Background and Aim: Thrombocytopenia (TCP) of chronic hepatitis C patients with cirrhosis has a negative impact on the management of interferon-based treatment. The aim of this study is to evaluate the efficacy and safety of telaprevir-based triple therapy for patients who have undergone splenectomy (Spx). Methods: This prospective, multicenter study consisted of 80 patients, including 32 Spx and 48 non-Spx/TCP (platelet count: 60-99 x 109/L) patients with advanced fibrosis infected with hepatitis C virus genotype 1b. All received 12 weeks of telaprevir in combination with 24 weeks of pegylated interferon (PEG-IFN) alpha 2b and ribavirin. Results: The sustained virological response (SVR) rate of the Spx group (75.0%) was significantly higher than that of the non-Spx/TCP group (52.1%) (P < 0.05).
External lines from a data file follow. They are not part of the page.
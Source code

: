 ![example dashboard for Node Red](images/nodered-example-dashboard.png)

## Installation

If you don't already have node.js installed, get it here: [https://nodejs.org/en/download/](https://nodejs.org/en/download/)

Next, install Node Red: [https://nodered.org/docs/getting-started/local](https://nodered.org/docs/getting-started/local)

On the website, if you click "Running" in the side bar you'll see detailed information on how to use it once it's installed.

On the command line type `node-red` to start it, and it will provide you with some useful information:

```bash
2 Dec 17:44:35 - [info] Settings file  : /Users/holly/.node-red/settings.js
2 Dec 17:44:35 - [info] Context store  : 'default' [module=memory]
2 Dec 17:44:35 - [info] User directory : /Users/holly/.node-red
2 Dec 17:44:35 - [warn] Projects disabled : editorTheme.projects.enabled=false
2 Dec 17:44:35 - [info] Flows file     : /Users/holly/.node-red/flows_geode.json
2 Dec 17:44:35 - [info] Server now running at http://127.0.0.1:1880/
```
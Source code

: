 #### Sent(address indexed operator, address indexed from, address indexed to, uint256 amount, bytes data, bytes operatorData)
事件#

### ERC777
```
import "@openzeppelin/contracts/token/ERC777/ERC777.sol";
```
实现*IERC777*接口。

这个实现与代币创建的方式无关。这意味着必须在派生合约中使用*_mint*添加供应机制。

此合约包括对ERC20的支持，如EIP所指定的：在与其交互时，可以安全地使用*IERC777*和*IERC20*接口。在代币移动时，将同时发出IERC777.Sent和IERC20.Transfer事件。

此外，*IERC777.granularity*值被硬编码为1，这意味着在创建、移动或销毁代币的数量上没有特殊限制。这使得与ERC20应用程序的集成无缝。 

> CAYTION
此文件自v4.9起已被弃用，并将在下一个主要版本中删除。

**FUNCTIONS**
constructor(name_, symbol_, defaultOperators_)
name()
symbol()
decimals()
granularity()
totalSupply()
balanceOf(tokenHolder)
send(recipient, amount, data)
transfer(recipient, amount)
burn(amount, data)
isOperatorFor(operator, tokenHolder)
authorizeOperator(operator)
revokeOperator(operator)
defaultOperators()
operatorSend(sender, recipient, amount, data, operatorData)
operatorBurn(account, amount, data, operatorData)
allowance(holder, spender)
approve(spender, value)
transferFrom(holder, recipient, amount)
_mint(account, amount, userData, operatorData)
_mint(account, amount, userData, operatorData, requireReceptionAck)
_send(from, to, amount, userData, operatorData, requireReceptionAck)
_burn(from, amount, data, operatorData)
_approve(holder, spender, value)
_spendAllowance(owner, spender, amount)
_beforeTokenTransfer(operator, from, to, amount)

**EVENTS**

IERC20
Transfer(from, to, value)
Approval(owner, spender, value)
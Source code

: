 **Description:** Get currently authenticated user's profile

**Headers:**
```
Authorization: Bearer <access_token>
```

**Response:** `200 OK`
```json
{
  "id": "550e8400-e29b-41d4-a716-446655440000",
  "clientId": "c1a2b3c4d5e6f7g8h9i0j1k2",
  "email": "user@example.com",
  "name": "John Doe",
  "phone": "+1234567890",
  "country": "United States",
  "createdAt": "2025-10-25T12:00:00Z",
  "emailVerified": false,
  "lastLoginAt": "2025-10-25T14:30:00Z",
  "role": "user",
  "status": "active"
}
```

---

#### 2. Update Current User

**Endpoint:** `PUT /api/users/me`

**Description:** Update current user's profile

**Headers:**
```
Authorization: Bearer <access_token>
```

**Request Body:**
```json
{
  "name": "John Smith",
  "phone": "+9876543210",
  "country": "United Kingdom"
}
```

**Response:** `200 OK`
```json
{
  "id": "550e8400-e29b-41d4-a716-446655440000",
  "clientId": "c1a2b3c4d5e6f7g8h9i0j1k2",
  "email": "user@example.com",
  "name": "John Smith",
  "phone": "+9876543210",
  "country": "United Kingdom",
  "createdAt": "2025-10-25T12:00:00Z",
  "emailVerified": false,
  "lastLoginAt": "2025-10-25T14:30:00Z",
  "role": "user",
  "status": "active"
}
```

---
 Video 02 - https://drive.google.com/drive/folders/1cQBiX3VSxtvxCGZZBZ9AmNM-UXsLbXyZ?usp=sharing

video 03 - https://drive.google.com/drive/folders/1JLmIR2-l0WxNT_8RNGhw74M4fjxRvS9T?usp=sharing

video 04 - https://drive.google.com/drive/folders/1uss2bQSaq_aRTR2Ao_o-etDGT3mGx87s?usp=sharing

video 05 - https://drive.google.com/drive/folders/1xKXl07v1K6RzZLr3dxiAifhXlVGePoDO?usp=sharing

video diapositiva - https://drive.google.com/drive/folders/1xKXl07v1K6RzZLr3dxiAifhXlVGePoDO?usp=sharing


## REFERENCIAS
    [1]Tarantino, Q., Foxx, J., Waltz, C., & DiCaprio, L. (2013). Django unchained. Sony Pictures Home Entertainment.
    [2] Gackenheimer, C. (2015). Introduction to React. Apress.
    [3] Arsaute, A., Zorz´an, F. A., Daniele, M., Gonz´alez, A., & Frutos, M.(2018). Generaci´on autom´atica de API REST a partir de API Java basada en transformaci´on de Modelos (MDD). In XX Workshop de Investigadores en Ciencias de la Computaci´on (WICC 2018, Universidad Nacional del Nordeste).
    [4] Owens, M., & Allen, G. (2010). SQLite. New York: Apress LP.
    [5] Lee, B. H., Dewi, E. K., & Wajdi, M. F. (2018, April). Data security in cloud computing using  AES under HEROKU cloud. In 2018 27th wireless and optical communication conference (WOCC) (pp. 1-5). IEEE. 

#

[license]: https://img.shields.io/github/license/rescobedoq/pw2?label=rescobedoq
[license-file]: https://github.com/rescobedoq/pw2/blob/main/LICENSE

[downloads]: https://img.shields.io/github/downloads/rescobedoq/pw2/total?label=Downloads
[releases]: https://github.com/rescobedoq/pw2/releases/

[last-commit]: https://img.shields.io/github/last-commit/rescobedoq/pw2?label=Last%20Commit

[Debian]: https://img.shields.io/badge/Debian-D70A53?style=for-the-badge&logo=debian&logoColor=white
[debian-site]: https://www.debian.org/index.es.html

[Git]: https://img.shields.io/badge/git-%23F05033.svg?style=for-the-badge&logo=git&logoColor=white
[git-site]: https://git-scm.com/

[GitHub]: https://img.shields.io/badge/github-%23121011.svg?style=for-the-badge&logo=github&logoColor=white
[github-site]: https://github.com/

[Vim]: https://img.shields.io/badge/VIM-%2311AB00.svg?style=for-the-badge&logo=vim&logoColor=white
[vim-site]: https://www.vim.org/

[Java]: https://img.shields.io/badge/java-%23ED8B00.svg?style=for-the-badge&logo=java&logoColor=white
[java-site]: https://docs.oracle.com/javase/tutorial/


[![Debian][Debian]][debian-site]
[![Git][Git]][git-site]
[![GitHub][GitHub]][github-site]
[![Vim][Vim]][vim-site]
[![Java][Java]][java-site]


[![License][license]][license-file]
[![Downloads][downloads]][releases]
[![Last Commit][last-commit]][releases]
Under favorable conditions such as treatment-naive/prior relapse and interleukin-28B (IL28B) TT allele (rs8099917), the SVR rates of the Spx group were significantly higher than those of the non-Spx/moderate TCP (60-79 x 10(9)/L) groups (91.3% vs 50.0% and 93.8% vs 37.5%, respectively; both P < 0.05). Adequate PEG-IFN alpha 2b adherence was associated with SVR. However, the percentage of patients who achieved 80% adherence to PEG-IFN alpha 2b in the non-Spx/moderate TCP (42.9%) group was significantly lower than that of the Spx (79.3%) and non-Spx/mild TCP (80-99 x 10(9)/L) (80.0%) groups. Treatment discontinuation due to adverse effects and the development of bacterial infection did not differ between the Spx and non-Spx/TCP groups. Conclusion: The increase of platelet count after Spx contributed to treatment success, especially for moderate to severe TCP patients who are treatment-naive/prior relapse or IL28B TT allele.